GIVEN DATA Block Start
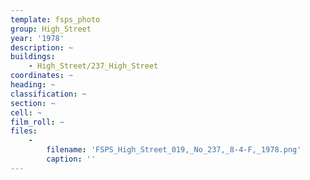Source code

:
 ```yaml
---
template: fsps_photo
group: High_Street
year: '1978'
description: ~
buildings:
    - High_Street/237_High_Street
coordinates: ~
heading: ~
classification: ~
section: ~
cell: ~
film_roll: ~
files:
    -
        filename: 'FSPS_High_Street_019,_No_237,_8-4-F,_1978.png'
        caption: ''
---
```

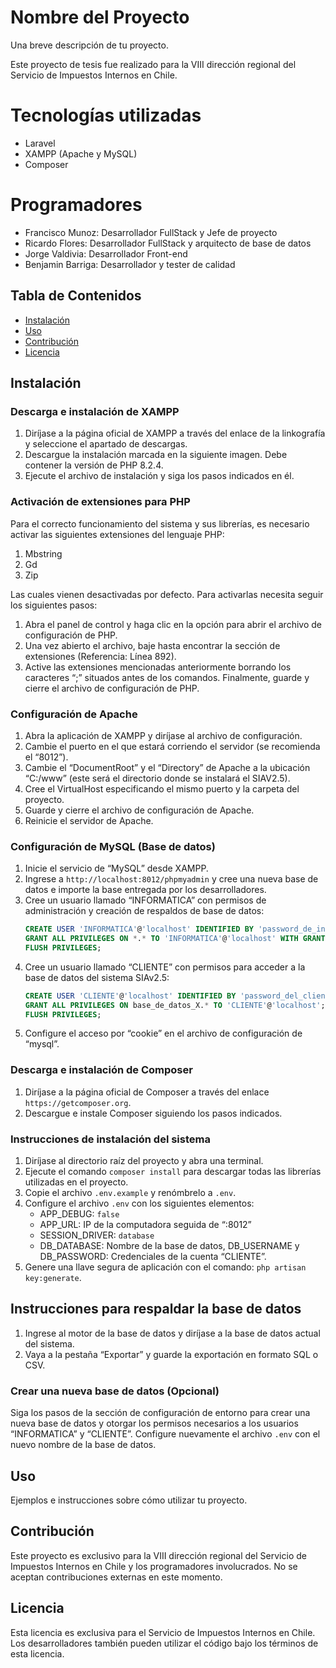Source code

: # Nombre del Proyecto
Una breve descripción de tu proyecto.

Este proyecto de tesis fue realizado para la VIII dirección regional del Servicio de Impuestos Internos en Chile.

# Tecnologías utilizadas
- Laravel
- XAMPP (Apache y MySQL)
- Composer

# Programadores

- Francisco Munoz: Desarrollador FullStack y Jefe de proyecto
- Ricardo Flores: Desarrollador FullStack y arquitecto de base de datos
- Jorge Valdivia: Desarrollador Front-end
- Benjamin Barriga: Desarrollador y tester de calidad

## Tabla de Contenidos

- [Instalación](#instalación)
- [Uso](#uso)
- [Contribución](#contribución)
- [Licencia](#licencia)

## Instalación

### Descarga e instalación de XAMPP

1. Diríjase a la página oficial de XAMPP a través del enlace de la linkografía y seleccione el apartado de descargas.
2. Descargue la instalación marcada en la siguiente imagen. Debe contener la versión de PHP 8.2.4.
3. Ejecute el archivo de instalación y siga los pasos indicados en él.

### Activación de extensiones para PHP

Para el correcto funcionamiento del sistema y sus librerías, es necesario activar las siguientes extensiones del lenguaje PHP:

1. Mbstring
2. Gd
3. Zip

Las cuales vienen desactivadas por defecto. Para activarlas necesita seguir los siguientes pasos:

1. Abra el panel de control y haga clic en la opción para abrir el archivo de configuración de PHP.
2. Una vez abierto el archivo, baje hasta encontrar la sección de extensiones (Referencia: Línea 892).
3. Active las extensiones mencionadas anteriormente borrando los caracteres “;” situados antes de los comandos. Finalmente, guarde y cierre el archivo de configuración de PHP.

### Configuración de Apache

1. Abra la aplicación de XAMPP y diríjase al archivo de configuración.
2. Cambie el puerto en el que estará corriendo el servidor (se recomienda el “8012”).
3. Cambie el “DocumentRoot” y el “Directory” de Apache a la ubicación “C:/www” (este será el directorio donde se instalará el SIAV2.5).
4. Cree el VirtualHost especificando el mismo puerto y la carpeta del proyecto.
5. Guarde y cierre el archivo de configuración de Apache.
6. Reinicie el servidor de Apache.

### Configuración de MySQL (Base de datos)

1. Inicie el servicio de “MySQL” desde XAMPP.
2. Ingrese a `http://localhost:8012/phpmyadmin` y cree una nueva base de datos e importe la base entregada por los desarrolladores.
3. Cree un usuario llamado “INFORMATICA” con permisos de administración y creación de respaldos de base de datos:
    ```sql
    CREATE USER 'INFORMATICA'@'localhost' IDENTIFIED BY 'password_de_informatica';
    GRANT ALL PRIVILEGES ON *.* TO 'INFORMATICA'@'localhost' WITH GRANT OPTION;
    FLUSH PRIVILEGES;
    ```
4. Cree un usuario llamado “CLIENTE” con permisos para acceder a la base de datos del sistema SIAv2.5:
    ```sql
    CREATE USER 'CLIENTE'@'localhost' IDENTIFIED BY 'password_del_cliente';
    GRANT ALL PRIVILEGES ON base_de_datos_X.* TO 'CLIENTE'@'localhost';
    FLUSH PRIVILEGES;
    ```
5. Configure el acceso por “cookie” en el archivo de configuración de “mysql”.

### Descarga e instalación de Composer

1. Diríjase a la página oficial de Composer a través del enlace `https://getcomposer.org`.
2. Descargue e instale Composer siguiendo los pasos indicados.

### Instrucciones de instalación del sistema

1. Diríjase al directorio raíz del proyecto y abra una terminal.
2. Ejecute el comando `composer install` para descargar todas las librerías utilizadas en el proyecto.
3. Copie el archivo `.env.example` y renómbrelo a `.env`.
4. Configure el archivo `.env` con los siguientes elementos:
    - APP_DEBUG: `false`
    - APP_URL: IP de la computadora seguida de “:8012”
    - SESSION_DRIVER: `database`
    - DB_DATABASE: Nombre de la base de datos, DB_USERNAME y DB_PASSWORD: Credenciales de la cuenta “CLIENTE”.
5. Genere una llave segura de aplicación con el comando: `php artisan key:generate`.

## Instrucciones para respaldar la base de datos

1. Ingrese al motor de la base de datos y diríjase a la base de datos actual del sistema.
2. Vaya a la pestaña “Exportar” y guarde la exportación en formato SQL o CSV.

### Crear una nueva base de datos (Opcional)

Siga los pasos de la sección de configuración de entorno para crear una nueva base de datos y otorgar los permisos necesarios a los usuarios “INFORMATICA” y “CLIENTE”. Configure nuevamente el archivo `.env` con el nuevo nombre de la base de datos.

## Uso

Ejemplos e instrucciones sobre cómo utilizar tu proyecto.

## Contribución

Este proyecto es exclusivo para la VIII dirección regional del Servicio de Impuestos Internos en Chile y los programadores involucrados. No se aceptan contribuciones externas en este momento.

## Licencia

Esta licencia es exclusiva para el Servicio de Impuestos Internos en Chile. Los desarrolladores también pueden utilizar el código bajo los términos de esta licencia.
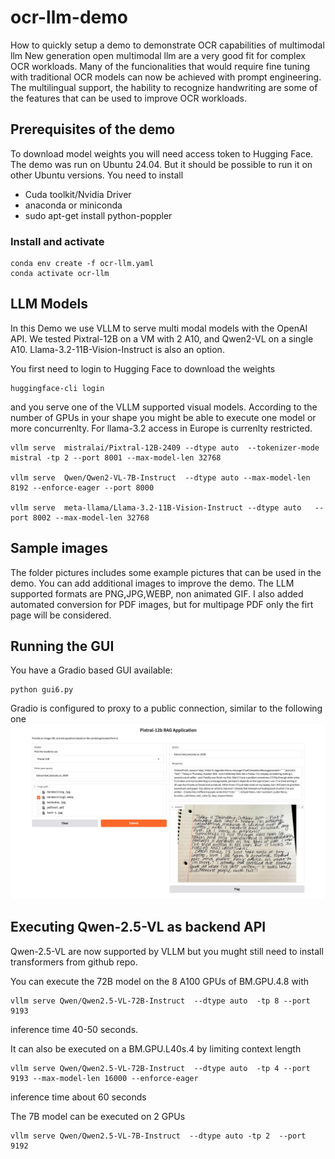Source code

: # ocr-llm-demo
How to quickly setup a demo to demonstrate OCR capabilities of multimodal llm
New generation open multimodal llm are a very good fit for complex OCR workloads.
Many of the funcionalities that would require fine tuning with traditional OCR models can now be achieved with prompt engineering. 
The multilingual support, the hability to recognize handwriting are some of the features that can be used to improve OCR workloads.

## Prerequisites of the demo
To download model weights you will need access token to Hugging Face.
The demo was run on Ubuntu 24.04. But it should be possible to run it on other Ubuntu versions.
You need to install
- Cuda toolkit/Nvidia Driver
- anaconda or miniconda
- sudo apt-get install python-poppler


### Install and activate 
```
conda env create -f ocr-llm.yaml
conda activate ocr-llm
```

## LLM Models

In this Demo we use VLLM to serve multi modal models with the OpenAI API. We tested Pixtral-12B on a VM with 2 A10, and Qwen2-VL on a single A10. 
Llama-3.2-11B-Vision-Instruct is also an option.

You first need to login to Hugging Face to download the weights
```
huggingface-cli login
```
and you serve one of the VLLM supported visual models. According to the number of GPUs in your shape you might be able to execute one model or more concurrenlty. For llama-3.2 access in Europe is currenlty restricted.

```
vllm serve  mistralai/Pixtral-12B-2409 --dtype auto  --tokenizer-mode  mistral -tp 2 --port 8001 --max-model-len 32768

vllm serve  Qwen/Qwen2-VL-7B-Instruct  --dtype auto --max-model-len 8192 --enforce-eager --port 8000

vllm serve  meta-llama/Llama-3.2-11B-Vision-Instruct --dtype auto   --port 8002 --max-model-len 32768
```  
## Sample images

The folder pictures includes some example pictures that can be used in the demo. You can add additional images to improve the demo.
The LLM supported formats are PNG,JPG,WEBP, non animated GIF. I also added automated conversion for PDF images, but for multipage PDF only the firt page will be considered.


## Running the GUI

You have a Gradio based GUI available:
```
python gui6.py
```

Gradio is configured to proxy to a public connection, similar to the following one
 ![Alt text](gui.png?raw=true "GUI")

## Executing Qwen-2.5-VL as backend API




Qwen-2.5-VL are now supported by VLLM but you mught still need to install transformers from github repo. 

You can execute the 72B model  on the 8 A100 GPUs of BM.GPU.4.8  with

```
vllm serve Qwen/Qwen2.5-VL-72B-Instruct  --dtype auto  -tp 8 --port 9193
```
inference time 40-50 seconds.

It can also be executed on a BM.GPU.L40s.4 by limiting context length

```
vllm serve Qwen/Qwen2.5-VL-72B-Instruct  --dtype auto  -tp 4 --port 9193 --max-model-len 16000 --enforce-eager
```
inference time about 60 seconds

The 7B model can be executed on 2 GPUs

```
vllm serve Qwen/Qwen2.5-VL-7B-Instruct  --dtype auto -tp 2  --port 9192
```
GIVEN DATA Block End
GIVEN DATA Block Start
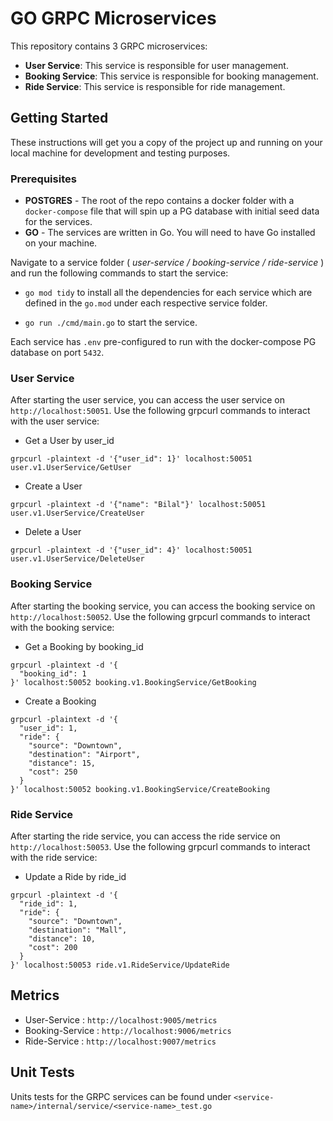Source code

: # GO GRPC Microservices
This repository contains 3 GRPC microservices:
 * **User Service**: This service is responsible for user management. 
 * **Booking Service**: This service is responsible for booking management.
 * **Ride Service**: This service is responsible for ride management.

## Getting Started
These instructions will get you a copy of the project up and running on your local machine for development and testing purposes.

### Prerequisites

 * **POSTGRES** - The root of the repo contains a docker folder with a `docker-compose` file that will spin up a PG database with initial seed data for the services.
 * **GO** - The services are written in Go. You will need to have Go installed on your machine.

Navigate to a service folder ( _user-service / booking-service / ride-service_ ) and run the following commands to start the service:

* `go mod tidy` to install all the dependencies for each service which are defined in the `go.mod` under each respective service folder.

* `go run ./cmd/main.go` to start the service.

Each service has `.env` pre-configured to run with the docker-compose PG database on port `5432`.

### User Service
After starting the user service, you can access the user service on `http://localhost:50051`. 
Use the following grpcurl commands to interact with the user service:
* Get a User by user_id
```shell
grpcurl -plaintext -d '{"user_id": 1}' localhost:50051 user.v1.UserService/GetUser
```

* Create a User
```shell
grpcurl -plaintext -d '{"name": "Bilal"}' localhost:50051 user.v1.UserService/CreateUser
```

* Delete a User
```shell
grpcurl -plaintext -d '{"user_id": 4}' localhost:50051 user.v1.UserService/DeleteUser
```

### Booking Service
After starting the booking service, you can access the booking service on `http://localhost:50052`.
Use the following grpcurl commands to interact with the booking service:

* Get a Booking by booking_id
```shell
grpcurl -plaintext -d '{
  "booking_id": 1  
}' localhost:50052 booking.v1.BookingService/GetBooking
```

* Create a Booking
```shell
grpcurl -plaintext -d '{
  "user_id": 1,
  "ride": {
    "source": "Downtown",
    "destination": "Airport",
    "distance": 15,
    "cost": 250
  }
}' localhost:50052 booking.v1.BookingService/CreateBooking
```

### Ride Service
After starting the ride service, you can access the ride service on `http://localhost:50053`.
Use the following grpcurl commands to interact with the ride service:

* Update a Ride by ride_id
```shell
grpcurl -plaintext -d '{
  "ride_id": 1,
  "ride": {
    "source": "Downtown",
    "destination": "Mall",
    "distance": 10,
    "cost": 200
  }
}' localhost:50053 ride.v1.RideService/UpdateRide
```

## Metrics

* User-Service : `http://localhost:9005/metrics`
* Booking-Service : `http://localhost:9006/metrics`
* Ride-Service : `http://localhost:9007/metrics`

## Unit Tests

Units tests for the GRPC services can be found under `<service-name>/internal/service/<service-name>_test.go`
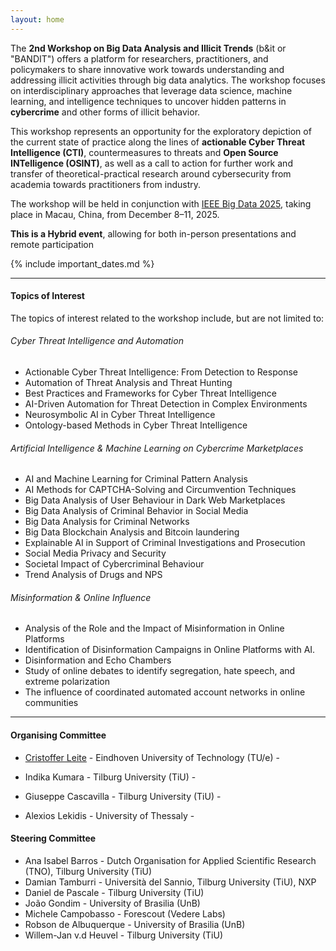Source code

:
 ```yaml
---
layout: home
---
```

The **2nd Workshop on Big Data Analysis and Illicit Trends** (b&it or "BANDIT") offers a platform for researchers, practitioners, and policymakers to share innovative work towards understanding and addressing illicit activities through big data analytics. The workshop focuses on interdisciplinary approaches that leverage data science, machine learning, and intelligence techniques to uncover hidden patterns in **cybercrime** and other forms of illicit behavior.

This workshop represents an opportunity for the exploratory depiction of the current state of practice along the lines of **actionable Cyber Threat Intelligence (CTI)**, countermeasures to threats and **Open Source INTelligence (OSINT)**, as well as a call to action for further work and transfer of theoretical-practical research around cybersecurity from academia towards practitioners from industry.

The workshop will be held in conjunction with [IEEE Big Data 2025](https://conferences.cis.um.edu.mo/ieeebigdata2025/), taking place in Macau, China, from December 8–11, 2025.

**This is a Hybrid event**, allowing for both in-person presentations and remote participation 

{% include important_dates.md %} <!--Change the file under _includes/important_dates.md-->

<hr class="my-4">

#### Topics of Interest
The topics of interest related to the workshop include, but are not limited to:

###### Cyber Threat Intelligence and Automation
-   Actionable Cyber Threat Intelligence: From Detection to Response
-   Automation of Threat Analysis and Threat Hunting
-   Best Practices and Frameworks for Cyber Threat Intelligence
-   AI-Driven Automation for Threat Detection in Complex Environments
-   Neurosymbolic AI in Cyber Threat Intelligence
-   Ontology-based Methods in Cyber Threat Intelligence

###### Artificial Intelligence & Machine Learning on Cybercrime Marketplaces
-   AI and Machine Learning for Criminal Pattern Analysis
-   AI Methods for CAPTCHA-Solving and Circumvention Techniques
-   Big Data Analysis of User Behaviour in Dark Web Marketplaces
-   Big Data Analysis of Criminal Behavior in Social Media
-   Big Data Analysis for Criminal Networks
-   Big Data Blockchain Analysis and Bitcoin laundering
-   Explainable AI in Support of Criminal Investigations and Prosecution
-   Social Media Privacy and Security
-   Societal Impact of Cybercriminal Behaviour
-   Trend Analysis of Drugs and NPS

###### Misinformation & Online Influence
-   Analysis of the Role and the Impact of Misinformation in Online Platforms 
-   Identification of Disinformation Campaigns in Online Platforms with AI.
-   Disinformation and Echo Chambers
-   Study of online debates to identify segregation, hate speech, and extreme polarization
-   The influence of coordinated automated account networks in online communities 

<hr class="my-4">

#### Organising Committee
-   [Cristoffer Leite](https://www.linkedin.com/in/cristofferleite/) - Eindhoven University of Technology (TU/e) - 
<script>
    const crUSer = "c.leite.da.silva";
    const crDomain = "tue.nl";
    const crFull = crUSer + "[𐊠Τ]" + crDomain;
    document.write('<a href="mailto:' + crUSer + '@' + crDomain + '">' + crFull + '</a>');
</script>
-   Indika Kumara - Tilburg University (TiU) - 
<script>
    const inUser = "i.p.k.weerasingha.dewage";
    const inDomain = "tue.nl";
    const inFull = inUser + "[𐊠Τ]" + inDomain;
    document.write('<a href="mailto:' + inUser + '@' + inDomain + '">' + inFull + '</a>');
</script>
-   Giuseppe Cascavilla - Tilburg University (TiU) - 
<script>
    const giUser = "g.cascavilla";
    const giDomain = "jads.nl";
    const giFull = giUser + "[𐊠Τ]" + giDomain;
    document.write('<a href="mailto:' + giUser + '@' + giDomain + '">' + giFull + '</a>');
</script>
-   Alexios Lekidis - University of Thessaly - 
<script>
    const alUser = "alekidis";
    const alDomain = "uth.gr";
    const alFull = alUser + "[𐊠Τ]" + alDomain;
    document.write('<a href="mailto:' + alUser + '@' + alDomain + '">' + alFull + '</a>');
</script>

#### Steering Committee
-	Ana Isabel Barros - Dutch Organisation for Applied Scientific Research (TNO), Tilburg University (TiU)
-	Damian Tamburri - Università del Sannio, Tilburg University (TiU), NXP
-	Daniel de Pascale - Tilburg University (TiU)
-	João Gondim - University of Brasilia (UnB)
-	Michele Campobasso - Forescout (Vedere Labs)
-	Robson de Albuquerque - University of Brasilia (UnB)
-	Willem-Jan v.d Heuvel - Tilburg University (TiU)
GIVEN DATA Block End
**YOUR TASK:** Look through the entries above and quote exactly the lines from the line with "const inFull = inUser" to the line with "giFull + '</a>');", counting both of those lines.

**WRITTEN ANSWER:**
    const inFull = inUser + "[𐊠Τ]" + inDomain;
    document.write('<a href="mailto:' + inUser + '@' + inDomain + '">' + inFull + '</a>');
</script>
-   Giuseppe Cascavilla - Tilburg University (TiU) - 
<script>
    const giUser = "g.cascavilla";
    const giDomain = "jads.nl";
    const giFull = giUser + "[𐊠Τ]" + giDomain;
    document.write('<a href="mailto:' + giUser + '@' + giDomain + '">' + giFull + '</a>');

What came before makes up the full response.